# How to use Azure AutoML from a Dataiku DSS Notebook[¶](https://developer.dataiku.com/latest/tutorials/machine-learning/others/azure-ml-in-notebook-kb/index.html#how-to-use-azure-automl-from-a-dataiku-dss-notebook "Permalink to this heading")

Azure Machine Learning can be used for any kind of machine learning, from classical ML to deep learning, supervised, and unsupervised learning. Whether you prefer to write Python or R code or zero-code/low-code options such as the designer, you can build, train, and track highly accurate machine learning and deep-learning models in an Azure Machine Learning Workspace. Users can apply automated ML when they want Azure Machine Learning to train and tune a model for them using a specified target metric.

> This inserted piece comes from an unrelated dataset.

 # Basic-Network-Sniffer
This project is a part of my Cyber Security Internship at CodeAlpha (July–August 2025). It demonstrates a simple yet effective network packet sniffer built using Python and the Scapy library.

It is currently possible to leverage Azure’s AutoML capabilities from within a DSS python notebook. The following details the necessary configuration for Azure and DSS to make this integration possible, as well as a code example of how to create and deploy an Azure AutoML job from DSS.

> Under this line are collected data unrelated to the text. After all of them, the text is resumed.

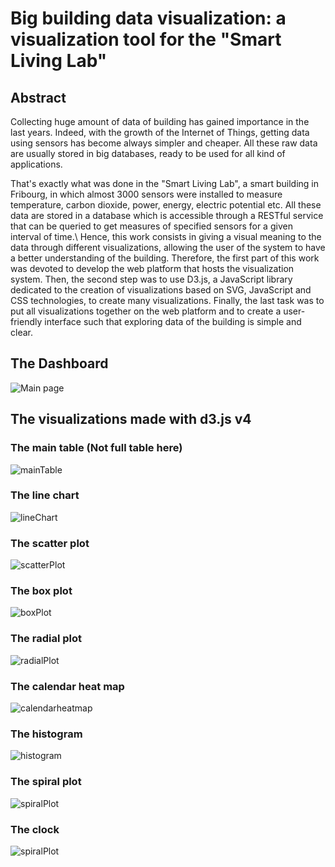 # Big building data visualization: a visualization tool for the "Smart Living Lab"
## Abstract

Collecting huge amount of data of building has gained importance in the last years. Indeed, with the growth of the Internet of Things, getting data using sensors has become always simpler and cheaper. All these raw data are usually stored in big databases, ready to be used for all kind of applications.

That's exactly what was done in the "Smart Living Lab", a smart building in Fribourg, in which almost 3000 sensors were installed to measure temperature, carbon dioxide, power, energy, electric potential etc. All these data are stored in a database which is accessible through a RESTful service that can be queried to get measures of specified sensors for a given interval of time.\\
Hence, this work consists in giving a visual meaning to the data through different visualizations, allowing the user of the system to have a better understanding of the building. Therefore, the first part of this work was devoted to develop the web platform that hosts the visualization system. Then, the second step was to use D3.js, a JavaScript library dedicated to the creation of visualizations based on SVG, JavaScript and CSS technologies, to create many visualizations.
Finally, the last task was to put all visualizations together on the web platform and to create a user-friendly interface such that exploring data of the building is simple and clear.



## The Dashboard

![Main page](https://raw.githubusercontent.com/JobinJohan/DataViz/master/figure/dashboardtest.PNG)

## The visualizations made with d3.js v4

### The main table (Not full table here)
![mainTable](https://raw.githubusercontent.com/JobinJohan/DataViz/master/figure/mainTable.PNG)

### The line chart
![lineChart](https://raw.githubusercontent.com/JobinJohan/DataViz/master/figure/lineChart.png)

### The scatter plot
![scatterPlot](https://raw.githubusercontent.com/JobinJohan/DataViz/master/figure/scatterPlot.png)

### The box plot
![boxPlot](https://raw.githubusercontent.com/JobinJohan/DataViz/master/figure/boxPlot.png)

### The radial plot
![radialPlot](https://raw.githubusercontent.com/JobinJohan/DataViz/master/figure/radialPlot.PNG)

### The calendar heat map
![calendarheatmap](https://raw.githubusercontent.com/JobinJohan/DataViz/master/figure/calendarHeatMap2.PNG)

### The histogram
![histogram](https://raw.githubusercontent.com/JobinJohan/DataViz/master/figure/histogram.PNG)

### The spiral plot
![spiralPlot](https://raw.githubusercontent.com/JobinJohan/DataViz/master/figure/spiralPlot.PNG)

### The clock
![spiralPlot](https://raw.githubusercontent.com/JobinJohan/DataViz/master/figure/clock.PNG)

## Configuration[¶](https://developer.dataiku.com/latest/tutorials/machine-learning/others/azure-ml-in-notebook-kb/index.html#configuration "Permalink to this heading")

### Azure side[¶](https://developer.dataiku.com/latest/tutorials/machine-learning/others/azure-ml-in-notebook-kb/index.html#azure-side "Permalink to this heading")

* Create a machine learning workspace.

* Create a storage account:

>

>

> 	+ Choose the new “StorageV2”

> 	+ Once created, go to the storage page -> Containers -> Create a container (mine is container-of-dku). This will be the container used by DSS.

>

### Dataiku DSS side[¶](https://developer.dataiku.com/latest/tutorials/machine-learning/others/azure-ml-in-notebook-kb/index.html#dataiku-dss-side "Permalink to this heading")

* Create the new connection to the storage that we just created:

>

>

> 	+ Access Key can be found on the portal UI when going to your storage page -> Access Key.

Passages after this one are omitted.